Enriching the Lives of our Cats
The more we learn about animal behavior, the more we realize that animals have very similar needs as humans in regards to mental health. Social species like parrots and dogs display symptoms similar to observed mental illness in people when denied proper social contact. Animals that would roam large territories daily suffer when confined. Predators without an outlet for deep-seated hunting instincts may become depressed or self-destructive. Simply put, not being able to fulfill natural instincts causes negative stress.
The key to making our cats lives more fulfilling is to be aware of their instinctive needs. We need to “think like a cat” and be aware of things that may not seem important to us, may make a huge difference for them. Studies in veterinary medicine are showing a link between stress and common feline medical issues such as Feline Lower Urinary Tract Disease (FLUTD) and idiopathic cystitis. Key areas to target for lowering stress are food, security, territory, and social interaction.
The closest relative (and likely ancestor) of the domestic cat, the African Wildcat (felis silvestris lybica) eats about fifteen to twenty small prey items a day. On average only half of its stalking attempts ends in a kill. That means that the average Wildcat makes about forty hunts a day! Compare that to the house cat having a bowl filled for it and often just left available and what is a key stimulating exercise for a small predator becomes relatively nothing. Cats, just like some people, can be boredom eaters or eat “just because it is there”. Feline obesity is a huge problem in the US, and leads to many health issues for our companions. Making food fun does not have to be a challenge for the human. There are many commercially available puzzle toys that dispense food, as well as simple designs for making toys for do-it-yourself types. Simple training with food as a reward is a great social exercise as well as getting some of that hunting energy out.
The domestic cat is of a size that makes it a great predator, but also potential prey for larger animals. As such, cat instincts for finding safe, secure places are very well honed. What cat doesn’t enjoy a cardboard box or the top of a bookshelf? A safe cat is a happy cat, and providing many safe escapes and perches to observe the lay of the land is essential to enable our cats to feel safe. Pet beds with raised sides are great for this, as are cat furniture with perches and lookouts. Think about ways to allow your cat to access the vertical space in your home. Special cat shelves and perches can be both decorative and practical, cat walkways can be a creative solution, even placing furniture so the cat can be “above it all” is great. These vertical pathways also provide a great source of exercise for the cat. Cats are built to run, jump, and climb and maximizing up-space creates ideal obstacle courses for the “kitty zoomies”.
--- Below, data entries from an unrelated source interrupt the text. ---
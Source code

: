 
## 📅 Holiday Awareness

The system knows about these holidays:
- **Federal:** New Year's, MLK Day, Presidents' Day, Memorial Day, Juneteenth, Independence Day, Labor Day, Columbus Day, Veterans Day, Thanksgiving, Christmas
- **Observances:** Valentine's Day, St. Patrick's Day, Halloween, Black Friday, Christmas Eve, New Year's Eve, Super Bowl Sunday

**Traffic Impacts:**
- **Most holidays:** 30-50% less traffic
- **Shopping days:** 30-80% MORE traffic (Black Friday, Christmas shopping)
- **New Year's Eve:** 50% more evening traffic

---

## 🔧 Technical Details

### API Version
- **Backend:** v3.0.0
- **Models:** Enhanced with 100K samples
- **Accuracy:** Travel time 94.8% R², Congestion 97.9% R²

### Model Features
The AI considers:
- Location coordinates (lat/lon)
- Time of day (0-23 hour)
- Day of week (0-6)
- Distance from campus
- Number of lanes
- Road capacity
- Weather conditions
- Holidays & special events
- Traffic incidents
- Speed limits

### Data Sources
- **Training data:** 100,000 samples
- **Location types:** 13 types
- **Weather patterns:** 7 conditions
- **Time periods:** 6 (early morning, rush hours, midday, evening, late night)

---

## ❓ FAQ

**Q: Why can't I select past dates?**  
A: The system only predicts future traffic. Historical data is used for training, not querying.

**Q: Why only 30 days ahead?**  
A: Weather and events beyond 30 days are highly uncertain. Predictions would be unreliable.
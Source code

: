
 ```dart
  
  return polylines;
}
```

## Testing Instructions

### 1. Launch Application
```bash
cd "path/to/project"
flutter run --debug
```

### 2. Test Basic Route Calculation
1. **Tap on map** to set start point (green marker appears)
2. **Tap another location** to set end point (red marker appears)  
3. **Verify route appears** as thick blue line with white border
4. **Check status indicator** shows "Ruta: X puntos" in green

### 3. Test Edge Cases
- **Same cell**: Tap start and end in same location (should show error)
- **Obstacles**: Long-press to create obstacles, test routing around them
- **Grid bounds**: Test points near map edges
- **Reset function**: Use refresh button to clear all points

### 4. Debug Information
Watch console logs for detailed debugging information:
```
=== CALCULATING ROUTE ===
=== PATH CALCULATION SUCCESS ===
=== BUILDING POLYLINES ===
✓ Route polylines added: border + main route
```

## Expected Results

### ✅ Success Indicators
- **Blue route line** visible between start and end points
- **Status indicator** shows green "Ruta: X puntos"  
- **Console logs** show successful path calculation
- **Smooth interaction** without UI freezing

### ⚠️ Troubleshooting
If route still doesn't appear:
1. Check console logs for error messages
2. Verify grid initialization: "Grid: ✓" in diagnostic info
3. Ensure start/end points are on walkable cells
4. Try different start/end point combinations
Cats are extremely territorial animals. In the wild, having secure territory ensures enough food to eat, safe places to hide and rest, and space to find a mate or raise offspring. Domestic cats retain a strong sense of territory and many behavior problems can be linked to the cat feeling that its territory is being threatened. Multiple litter boxes (general rule is number of cats +1) offers variety as well as duplicating marking behavior on the edges of a claimed space. Facial rub marks left on the corners of doors and walls, while a bit on the gross side for us, enforce the cat’s sense of home. Cleaning these marks off may make a cat of a nervous disposition feel that his space is being threatened. In multiple cat households having separate areas for eating, sleeping, and perching for each cat can help ensure a harmonious household with minimal inter-cat aggression. Artificial pheromone dispensers such as Feliway can help enforce the sense of secure territory and “safe space” in many situations. Cats have very keen senses of smell and subtle (or not so subtle) changes in scents can be distressing for them. Reference the common issue of one cat going to the vet for a check-up, coming home and then the other cats in the household treat them like a stranger for a few hours.
Interaction with your cat in the form of playtime with toys is also a great way to reduce stress. Try different toys to figure out your cat’s prey preference. Some cats enjoy mice-like toys, others go crazy for feathers. There are smartphone and tablet apps designed for cats, laser pointers, crinkle balls, and many other variations. Providing your cat with at least five to ten minutes of playtime a day will reduce their stress and improve the cat-human bond. It can be relaxing for the owners too!
The indoor cat is possibly the most popular companion animal in the US today. As cat owners we have a responsibility to our cats to provide a healthy lifestyle. By paying attention to their instinctive needs, we create a better life for our cats and ourselves.